__Problem details__. Both the line containing "## Properties" and the line containing "[[Back to Model" belong to the span. Output exactly that span from the listing below, and nothing outside it.
━━━━━━━━
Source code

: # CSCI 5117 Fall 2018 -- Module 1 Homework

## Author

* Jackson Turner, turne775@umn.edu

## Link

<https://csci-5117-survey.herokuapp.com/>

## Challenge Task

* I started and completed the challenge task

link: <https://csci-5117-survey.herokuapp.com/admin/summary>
━━━━━━━━
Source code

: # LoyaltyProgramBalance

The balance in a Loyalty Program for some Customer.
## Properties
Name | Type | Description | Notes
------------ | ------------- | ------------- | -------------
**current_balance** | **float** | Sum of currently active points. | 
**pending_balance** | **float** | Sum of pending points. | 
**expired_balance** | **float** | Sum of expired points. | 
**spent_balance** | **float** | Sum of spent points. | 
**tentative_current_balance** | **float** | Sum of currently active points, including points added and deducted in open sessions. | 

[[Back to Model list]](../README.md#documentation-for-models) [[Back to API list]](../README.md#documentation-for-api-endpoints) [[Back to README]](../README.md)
━━━━━━━━
__Answer for the task__.
## Properties
Name | Type | Description | Notes
------------ | ------------- | ------------- | -------------
**current_balance** | **float** | Sum of currently active points. | 
**pending_balance** | **float** | Sum of pending points. | 
**expired_balance** | **float** | Sum of expired points. | 
**spent_balance** | **float** | Sum of spent points. | 
**tentative_current_balance** | **float** | Sum of currently active points, including points added and deducted in open sessions. | 

[[Back to Model list]](../README.md#documentation-for-models) [[Back to API list]](../README.md#documentation-for-api-endpoints) [[Back to README]](../README.md)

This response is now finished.